┌──

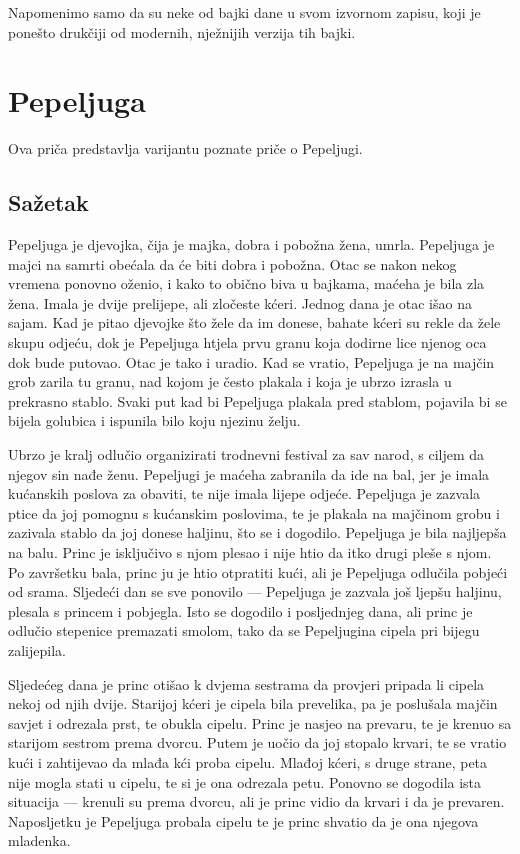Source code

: \documentclass[a4paper,twoside,12pt]{memoir} %
\begin{document}
		Napomenimo samo da su neke od bajki dane u svom izvornom zapisu, koji je ponešto drukčiji od modernih, nježnijih verzija tih bajki.

	\section{Pepeljuga}

		Ova priča predstavlja varijantu poznate priče o Pepeljugi.

		\subsection{Sažetak}

		Pepeljuga je djevojka, čija je majka, dobra i pobožna žena, umrla. Pepeljuga je majci na samrti obećala da će biti dobra i pobožna. Otac se nakon nekog vremena ponovno oženio, i kako to obično biva u bajkama, maćeha je bila zla žena. Imala je dvije prelijepe, ali zločeste kćeri. Jednog dana je otac išao na sajam. Kad je pitao djevojke što žele da im donese, bahate kćeri su rekle da žele skupu odjeću, dok je Pepeljuga htjela prvu granu koja dodirne lice njenog oca dok bude putovao. Otac je tako i uradio. Kad se vratio, Pepeljuga je na majčin grob zarila tu granu, nad kojom je često plakala i koja je ubrzo izrasla u prekrasno stablo. Svaki put kad bi Pepeljuga plakala pred stablom, pojavila bi se bijela golubica i ispunila bilo koju njezinu želju.

		Ubrzo je kralj odlučio organizirati trodnevni festival za sav narod, s ciljem da njegov sin nađe ženu. Pepeljugi je maćeha zabranila da ide na bal, jer je imala kućanskih poslova za obaviti, te nije imala lijepe odjeće. Pepeljuga je zazvala ptice da joj pomognu s kućanskim poslovima, te je plakala na majčinom grobu i zazivala stablo da joj donese haljinu, što se i dogodilo. Pepeljuga je bila najljepša na balu. Princ je isključivo s njom plesao i nije htio da itko drugi pleše s njom. Po završetku bala, princ ju je htio otpratiti kući, ali je Pepeljuga odlučila pobjeći od srama. Sljedeći dan se sve ponovilo --- Pepeljuga je zazvala još ljepšu haljinu, plesala s princem i pobjegla. Isto se dogodilo i posljednjeg dana, ali princ je odlučio stepenice premazati smolom, tako da se Pepeljugina cipela pri bijegu zalijepila.

		Sljedećeg dana je princ otišao k dvjema sestrama da provjeri pripada li cipela nekoj od njih dvije. Starijoj kćeri je cipela bila prevelika, pa je poslušala majčin savjet i odrezala prst, te obukla cipelu. Princ je nasjeo na prevaru, te je krenuo sa starijom sestrom prema dvorcu. Putem je uočio da joj stopalo krvari, te se vratio kući i zahtijevao da mlađa kći proba cipelu. Mlađoj kćeri, s druge strane, peta nije mogla stati u cipelu, te si je ona odrezala petu. Ponovno se dogodila ista situacija --- krenuli su prema dvorcu, ali je princ vidio da krvari i da je prevaren. Naposljetku je Pepeljuga probala cipelu te je princ shvatio da je ona njegova mladenka.
\end{document}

└──

WORK INSTRUCTIONS
What is needed is an exact repeat of the records, with every picture left out.

ANSWER TO THE EXERCISE
Source code

: \documentclass[a4paper,twoside,12pt]{memoir} %
\begin{document}
		Napomenimo samo da su neke od bajki dane u svom izvornom zapisu, koji je ponešto drukčiji od modernih, nježnijih verzija tih bajki.

	\section{Pepeljuga}

		Ova priča predstavlja varijantu poznate priče o Pepeljugi.

		\subsection{Sažetak}

		Pepeljuga je djevojka, čija je majka, dobra i pobožna žena, umrla. Pepeljuga je majci na samrti obećala da će biti dobra i pobožna. Otac se nakon nekog vremena ponovno oženio, i kako to obično biva u bajkama, maćeha je bila zla žena. Imala je dvije prelijepe, ali zločeste kćeri. Jednog dana je otac išao na sajam. Kad je pitao djevojke što žele da im donese, bahate kćeri su rekle da žele skupu odjeću, dok je Pepeljuga htjela prvu granu koja dodirne lice njenog oca dok bude putovao. Otac je tako i uradio. Kad se vratio, Pepeljuga je na majčin grob zarila tu granu, nad kojom je često plakala i koja je ubrzo izrasla u prekrasno stablo. Svaki put kad bi Pepeljuga plakala pred stablom, pojavila bi se bijela golubica i ispunila bilo koju njezinu želju.

		Ubrzo je kralj odlučio organizirati trodnevni festival za sav narod, s ciljem da njegov sin nađe ženu. Pepeljugi je maćeha zabranila da ide na bal, jer je imala kućanskih poslova za obaviti, te nije imala lijepe odjeće. Pepeljuga je zazvala ptice da joj pomognu s kućanskim poslovima, te je plakala na majčinom grobu i zazivala stablo da joj donese haljinu, što se i dogodilo. Pepeljuga je bila najljepša na balu. Princ je isključivo s njom plesao i nije htio da itko drugi pleše s njom. Po završetku bala, princ ju je htio otpratiti kući, ali je Pepeljuga odlučila pobjeći od srama. Sljedeći dan se sve ponovilo --- Pepeljuga je zazvala još ljepšu haljinu, plesala s princem i pobjegla. Isto se dogodilo i posljednjeg dana, ali princ je odlučio stepenice premazati smolom, tako da se Pepeljugina cipela pri bijegu zalijepila.

		Sljedećeg dana je princ otišao k dvjema sestrama da provjeri pripada li cipela nekoj od njih dvije. Starijoj kćeri je cipela bila prevelika, pa je poslušala majčin savjet i odrezala prst, te obukla cipelu. Princ je nasjeo na prevaru, te je krenuo sa starijom sestrom prema dvorcu. Putem je uočio da joj stopalo krvari, te se vratio kući i zahtijevao da mlađa kći proba cipelu. Mlađoj kćeri, s druge strane, peta nije mogla stati u cipelu, te si je ona odrezala petu. Ponovno se dogodila ista situacija --- krenuli su prema dvorcu, ali je princ vidio da krvari i da je prevaren. Naposljetku je Pepeljuga probala cipelu te je princ shvatio da je ona njegova mladenka.
\end{document}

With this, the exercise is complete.